Your objective> Would you output all the entries below without altering a word?

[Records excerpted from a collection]
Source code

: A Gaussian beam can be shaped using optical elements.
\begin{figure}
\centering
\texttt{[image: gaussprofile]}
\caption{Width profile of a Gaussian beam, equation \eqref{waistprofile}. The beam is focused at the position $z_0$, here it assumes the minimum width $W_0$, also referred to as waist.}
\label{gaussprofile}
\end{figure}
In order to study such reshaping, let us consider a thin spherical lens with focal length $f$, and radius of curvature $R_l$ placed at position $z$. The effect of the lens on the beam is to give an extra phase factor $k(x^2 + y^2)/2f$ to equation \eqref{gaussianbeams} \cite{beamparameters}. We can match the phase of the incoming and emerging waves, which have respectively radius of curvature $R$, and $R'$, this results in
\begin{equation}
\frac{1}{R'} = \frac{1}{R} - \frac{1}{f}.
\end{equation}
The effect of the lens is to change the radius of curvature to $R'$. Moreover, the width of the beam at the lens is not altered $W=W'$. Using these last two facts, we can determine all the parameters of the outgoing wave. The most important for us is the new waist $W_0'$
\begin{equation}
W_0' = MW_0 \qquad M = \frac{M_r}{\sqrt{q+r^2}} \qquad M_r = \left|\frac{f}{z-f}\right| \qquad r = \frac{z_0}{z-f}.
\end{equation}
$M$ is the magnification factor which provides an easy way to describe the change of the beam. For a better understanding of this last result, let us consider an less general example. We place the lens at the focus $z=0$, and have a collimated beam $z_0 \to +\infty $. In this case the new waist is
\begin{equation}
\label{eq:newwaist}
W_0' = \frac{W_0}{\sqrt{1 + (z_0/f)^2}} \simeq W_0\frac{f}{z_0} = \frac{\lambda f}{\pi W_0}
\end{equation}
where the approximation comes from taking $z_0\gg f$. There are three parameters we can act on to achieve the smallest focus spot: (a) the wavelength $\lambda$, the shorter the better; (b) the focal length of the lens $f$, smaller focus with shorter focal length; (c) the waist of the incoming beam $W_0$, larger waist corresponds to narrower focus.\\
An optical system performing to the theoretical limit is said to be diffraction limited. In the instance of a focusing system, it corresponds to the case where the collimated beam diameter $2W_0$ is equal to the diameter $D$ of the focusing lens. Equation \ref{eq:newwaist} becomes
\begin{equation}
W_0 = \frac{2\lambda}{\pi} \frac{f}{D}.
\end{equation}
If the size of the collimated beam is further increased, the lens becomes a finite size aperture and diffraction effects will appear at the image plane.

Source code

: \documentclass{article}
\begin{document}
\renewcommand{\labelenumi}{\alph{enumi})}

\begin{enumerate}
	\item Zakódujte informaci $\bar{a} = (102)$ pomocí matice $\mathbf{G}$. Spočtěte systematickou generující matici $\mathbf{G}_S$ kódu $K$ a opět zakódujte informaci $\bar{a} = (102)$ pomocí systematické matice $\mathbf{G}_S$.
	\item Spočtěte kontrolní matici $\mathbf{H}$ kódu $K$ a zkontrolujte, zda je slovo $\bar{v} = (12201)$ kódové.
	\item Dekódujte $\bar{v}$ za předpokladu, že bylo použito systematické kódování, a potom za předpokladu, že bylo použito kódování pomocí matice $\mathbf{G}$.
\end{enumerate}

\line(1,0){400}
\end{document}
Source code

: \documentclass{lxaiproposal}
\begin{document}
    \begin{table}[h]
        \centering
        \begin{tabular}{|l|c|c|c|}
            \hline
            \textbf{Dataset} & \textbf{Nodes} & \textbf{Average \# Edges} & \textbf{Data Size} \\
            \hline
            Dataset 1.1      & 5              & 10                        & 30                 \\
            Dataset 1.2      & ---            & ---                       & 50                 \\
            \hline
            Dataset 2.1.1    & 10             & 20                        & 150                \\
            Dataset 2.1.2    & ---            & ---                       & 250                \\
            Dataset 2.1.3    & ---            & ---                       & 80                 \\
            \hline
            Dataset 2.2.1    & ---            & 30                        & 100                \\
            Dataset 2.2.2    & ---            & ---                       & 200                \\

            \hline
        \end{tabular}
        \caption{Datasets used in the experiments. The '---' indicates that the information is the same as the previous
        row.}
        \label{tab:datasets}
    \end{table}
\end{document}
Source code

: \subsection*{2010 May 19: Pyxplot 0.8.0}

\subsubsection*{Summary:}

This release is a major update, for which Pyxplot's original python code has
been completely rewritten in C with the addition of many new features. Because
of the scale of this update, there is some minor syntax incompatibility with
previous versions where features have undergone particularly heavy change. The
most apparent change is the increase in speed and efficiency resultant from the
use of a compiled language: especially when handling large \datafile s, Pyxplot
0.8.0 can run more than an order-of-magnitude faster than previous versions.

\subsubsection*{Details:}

Exercise output>
Source code

: A Gaussian beam can be shaped using optical elements.
\begin{figure}
\centering
\texttt{[image: gaussprofile]}
\caption{Width profile of a Gaussian beam, equation \eqref{waistprofile}. The beam is focused at the position $z_0$, here it assumes the minimum width $W_0$, also referred to as waist.}
\label{gaussprofile}
\end{figure}
In order to study such reshaping, let us consider a thin spherical lens with focal length $f$, and radius of curvature $R_l$ placed at position $z$. The effect of the lens on the beam is to give an extra phase factor $k(x^2 + y^2)/2f$ to equation \eqref{gaussianbeams} \cite{beamparameters}. We can match the phase of the incoming and emerging waves, which have respectively radius of curvature $R$, and $R'$, this results in
\begin{equation}
\frac{1}{R'} = \frac{1}{R} - \frac{1}{f}.
\end{equation}
The effect of the lens is to change the radius of curvature to $R'$. Moreover, the width of the beam at the lens is not altered $W=W'$. Using these last two facts, we can determine all the parameters of the outgoing wave. The most important for us is the new waist $W_0'$
\begin{equation}
W_0' = MW_0 \qquad M = \frac{M_r}{\sqrt{q+r^2}} \qquad M_r = \left|\frac{f}{z-f}\right| \qquad r = \frac{z_0}{z-f}.
\end{equation}
$M$ is the magnification factor which provides an easy way to describe the change of the beam. For a better understanding of this last result, let us consider an less general example. We place the lens at the focus $z=0$, and have a collimated beam $z_0 \to +\infty $. In this case the new waist is
\begin{equation}
\label{eq:newwaist}
W_0' = \frac{W_0}{\sqrt{1 + (z_0/f)^2}} \simeq W_0\frac{f}{z_0} = \frac{\lambda f}{\pi W_0}
\end{equation}
where the approximation comes from taking $z_0\gg f$. There are three parameters we can act on to achieve the smallest focus spot: (a) the wavelength $\lambda$, the shorter the better; (b) the focal length of the lens $f$, smaller focus with shorter focal length; (c) the waist of the incoming beam $W_0$, larger waist corresponds to narrower focus.\\
An optical system performing to the theoretical limit is said to be diffraction limited. In the instance of a focusing system, it corresponds to the case where the collimated beam diameter $2W_0$ is equal to the diameter $D$ of the focusing lens. Equation \ref{eq:newwaist} becomes
\begin{equation}
W_0 = \frac{2\lambda}{\pi} \frac{f}{D}.
\end{equation}
If the size of the collimated beam is further increased, the lens becomes a finite size aperture and diffraction effects will appear at the image plane.

Source code

: \documentclass{article}
\begin{document}
\renewcommand{\labelenumi}{\alph{enumi})}

\begin{enumerate}
	\item Zakódujte informaci $\bar{a} = (102)$ pomocí matice $\mathbf{G}$. Spočtěte systematickou generující matici $\mathbf{G}_S$ kódu $K$ a opět zakódujte informaci $\bar{a} = (102)$ pomocí systematické matice $\mathbf{G}_S$.
	\item Spočtěte kontrolní matici $\mathbf{H}$ kódu $K$ a zkontrolujte, zda je slovo $\bar{v} = (12201)$ kódové.
	\item Dekódujte $\bar{v}$ za předpokladu, že bylo použito systematické kódování, a potom za předpokladu, že bylo použito kódování pomocí matice $\mathbf{G}$.
\end{enumerate}

\line(1,0){400}
\end{document}
Source code

: \documentclass{lxaiproposal}
\begin{document}
    \begin{table}[h]
        \centering
        \begin{tabular}{|l|c|c|c|}
            \hline
            \textbf{Dataset} & \textbf{Nodes} & \textbf{Average \# Edges} & \textbf{Data Size} \\
            \hline
            Dataset 1.1      & 5              & 10                        & 30                 \\
            Dataset 1.2      & ---            & ---                       & 50                 \\
            \hline
            Dataset 2.1.1    & 10             & 20                        & 150                \\
            Dataset 2.1.2    & ---            & ---                       & 250                \\
            Dataset 2.1.3    & ---            & ---                       & 80                 \\
            \hline
            Dataset 2.2.1    & ---            & 30                        & 100                \\
            Dataset 2.2.2    & ---            & ---                       & 200                \\

            \hline
        \end{tabular}
        \caption{Datasets used in the experiments. The '---' indicates that the information is the same as the previous
        row.}
        \label{tab:datasets}
    \end{table}
\end{document}
Source code

: \subsection*{2010 May 19: Pyxplot 0.8.0}

\subsubsection*{Summary:}

This release is a major update, for which Pyxplot's original python code has
been completely rewritten in C with the addition of many new features. Because
of the scale of this update, there is some minor syntax incompatibility with
previous versions where features have undergone particularly heavy change. The
most apparent change is the increase in speed and efficiency resultant from the
use of a compiled language: especially when handling large \datafile s, Pyxplot
0.8.0 can run more than an order-of-magnitude faster than previous versions.

\subsubsection*{Details:}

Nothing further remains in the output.